Searchable abstracts of presentations at key conferences in endocrinology
Endocrine Abstracts (2015) 37 EN1.2 | DOI: 10.1530/endoabs.37.EN1.2

ECE2015 Endocrine Nursing The journey of the patient with obesity: multidisciplinary care approach (3 abstracts)

Why bariatric surgery should be considered as an option for obese patients

Carel le Roux


UCD, Dublin, Ireland.


Appetite can be better defined as hunger and fullness. Both of these change significantly after bariatric surgery. Gut hormones such as Peptide YY (PYY) and Glucagon like peptide-1 (GLP-1) are gastrointestinal peptides implicated in appetite control and glycaemic homeostasis. In non-obese individuals these satiety gut hormones may be attenuated. Given that PYY and GLP-1 are secreted from enteroendocrine L cells in the intestine, it is not surprising that manipulation of the gastrointestinal tract has been shown to alter their secretion; particularly when this intestinal manipulation is designed to aid weight reduction. PYY and GLP-1 dynamics are altered by bariatric surgery, with an improved secretory response to nutrient intake.

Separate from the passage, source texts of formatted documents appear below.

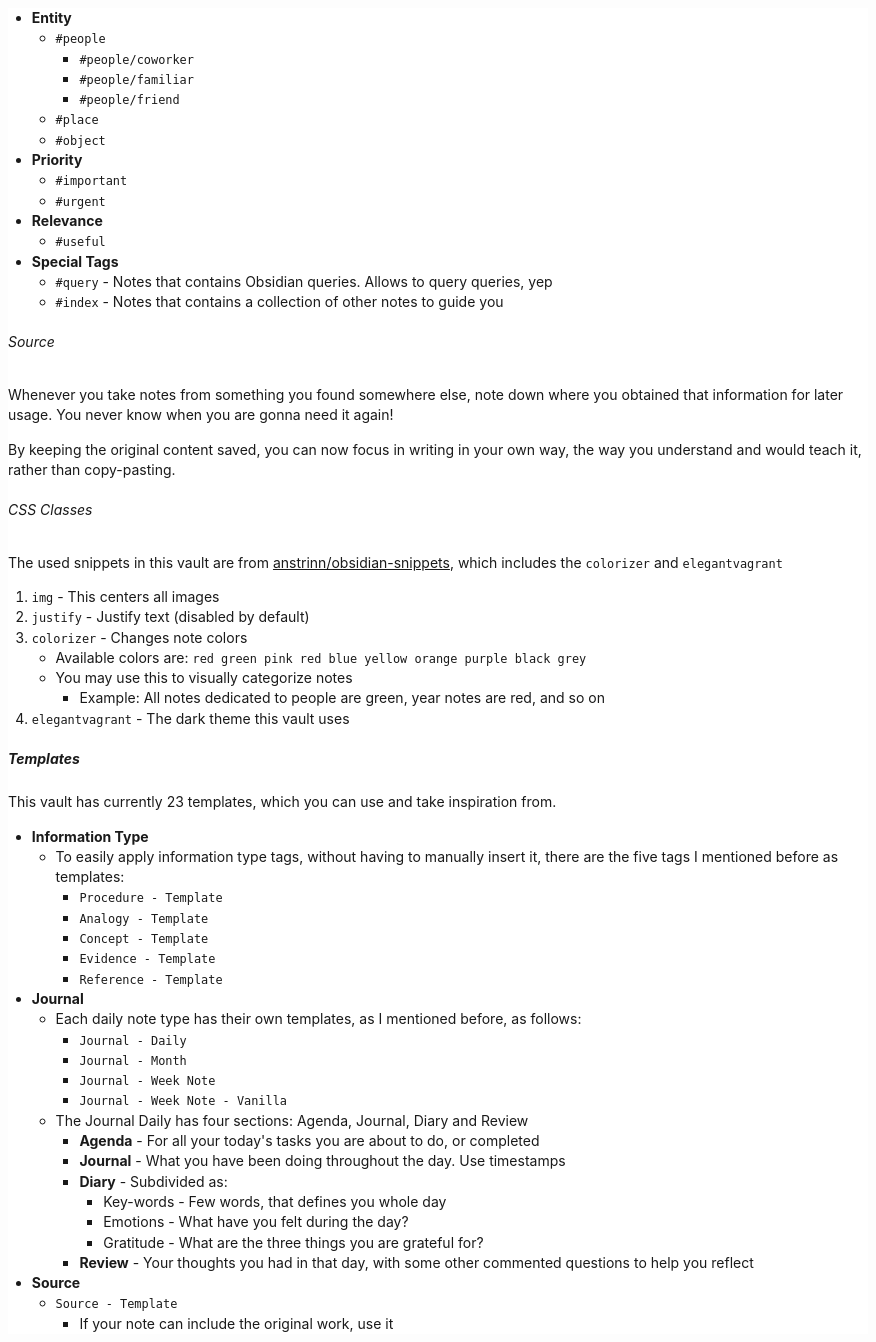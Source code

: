 - **Entity**
  - `#people`
    - `#people/coworker`
    - `#people/familiar`
    - `#people/friend`
  - `#place`
  - `#object`
- **Priority**
  - `#important`
  - `#urgent`
- **Relevance**
  - `#useful`
- **Special Tags**
  - `#query` - Notes that contains Obsidian queries. Allows to query queries, yep
  - `#index` - Notes that contains a collection of other notes to guide you

###### Source

Whenever you take notes from something you found somewhere else, note down where you obtained that information for later usage. You never know when you are gonna need it again!

By keeping the original content saved, you can now focus in writing in your own way, the way you understand and would teach it, rather than copy-pasting.

###### CSS Classes

The used snippets in this vault are from [anstrinn/obsidian-snippets](https://github.com/anstrinn/obsidian-snippets), which includes the `colorizer` and `elegantvagrant`

1. `img` - This centers all images
2. `justify` - Justify text (disabled by default)
3. `colorizer` - Changes note colors
   - Available colors are: `red green pink red blue yellow orange purple black grey`
   - You may use this to visually categorize notes
     - Example: All notes dedicated to people are green, year notes are red, and so on
4. `elegantvagrant` - The dark theme this vault uses

##### Templates

This vault has currently 23 templates, which you can use and take inspiration from.

- **Information Type**
  - To easily apply information type tags, without having to manually insert it, there are the five tags I mentioned before as templates:
    - `Procedure - Template`
    - `Analogy - Template`
    - `Concept - Template`
    - `Evidence - Template`
    - `Reference - Template`
- **Journal**
  - Each daily note type has their own templates, as I mentioned before, as follows:
    - `Journal - Daily`
    - `Journal - Month`
    - `Journal - Week Note`
    - `Journal - Week Note - Vanilla`
  - The Journal Daily has four sections: Agenda, Journal, Diary and Review
    - **Agenda** - For all your today's tasks you are about to do, or completed
    - **Journal** - What you have been doing throughout the day. Use timestamps
    - **Diary** - Subdivided as:
      - Key-words - Few words, that defines you whole day
      - Emotions - What have you felt during the day?
      - Gratitude - What are the three things you are grateful for?
    - **Review** - Your thoughts you had in that day, with some other commented questions to help you reflect
- **Source**
  - `Source - Template`
    - If your note can include the original work, use it
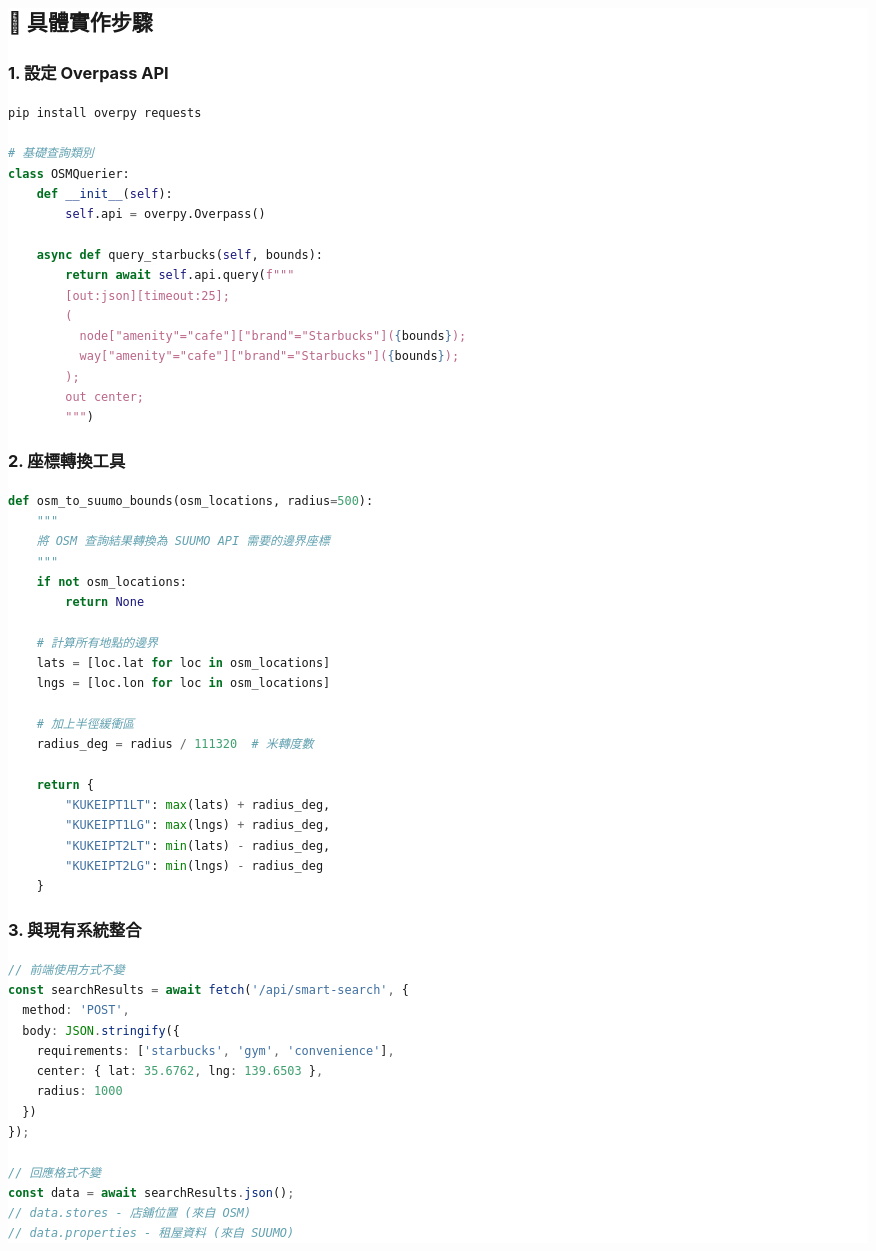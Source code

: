 ## 🔧 具體實作步驟

### 1. 設定 Overpass API
```python
pip install overpy requests

# 基礎查詢類別
class OSMQuerier:
    def __init__(self):
        self.api = overpy.Overpass()
        
    async def query_starbucks(self, bounds):
        return await self.api.query(f"""
        [out:json][timeout:25];
        (
          node["amenity"="cafe"]["brand"="Starbucks"]({bounds});
          way["amenity"="cafe"]["brand"="Starbucks"]({bounds});
        );
        out center;
        """)
```

### 2. 座標轉換工具
```python
def osm_to_suumo_bounds(osm_locations, radius=500):
    """
    將 OSM 查詢結果轉換為 SUUMO API 需要的邊界座標
    """
    if not osm_locations:
        return None
        
    # 計算所有地點的邊界
    lats = [loc.lat for loc in osm_locations]
    lngs = [loc.lon for loc in osm_locations]
    
    # 加上半徑緩衝區
    radius_deg = radius / 111320  # 米轉度數
    
    return {
        "KUKEIPT1LT": max(lats) + radius_deg,
        "KUKEIPT1LG": max(lngs) + radius_deg,
        "KUKEIPT2LT": min(lats) - radius_deg,
        "KUKEIPT2LG": min(lngs) - radius_deg
    }
```

### 3. 與現有系統整合
```typescript
// 前端使用方式不變
const searchResults = await fetch('/api/smart-search', {
  method: 'POST',
  body: JSON.stringify({
    requirements: ['starbucks', 'gym', 'convenience'],
    center: { lat: 35.6762, lng: 139.6503 },
    radius: 1000
  })
});

// 回應格式不變
const data = await searchResults.json();
// data.stores - 店鋪位置 (來自 OSM)
// data.properties - 租屋資料 (來自 SUUMO)
```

However, there remains a debate regarding the mechanisms responsible for the alterations in PYY and GLP-1 dynamics. We will review the evidence for gut hormone dynamics after Roux-en-Y gastric bypass (RYGB), adjustable gastric banding (AGB), biliopancreatic diversion (BPD) and sleeve gastrectomy (SG), and make comparisons between modalities. In addition, we will review the potential mechanisms underlying theses dynamics, other molecules that may add to the ‘incretin effect’ and other possible roles for GLP-1 following bariatric surgery. In summary the evidence presented will make the case why if patients are eligible and are interested in bariatric surgery they should be encouraged to have surgery provided they can be supported long term within multidisciplinary teams.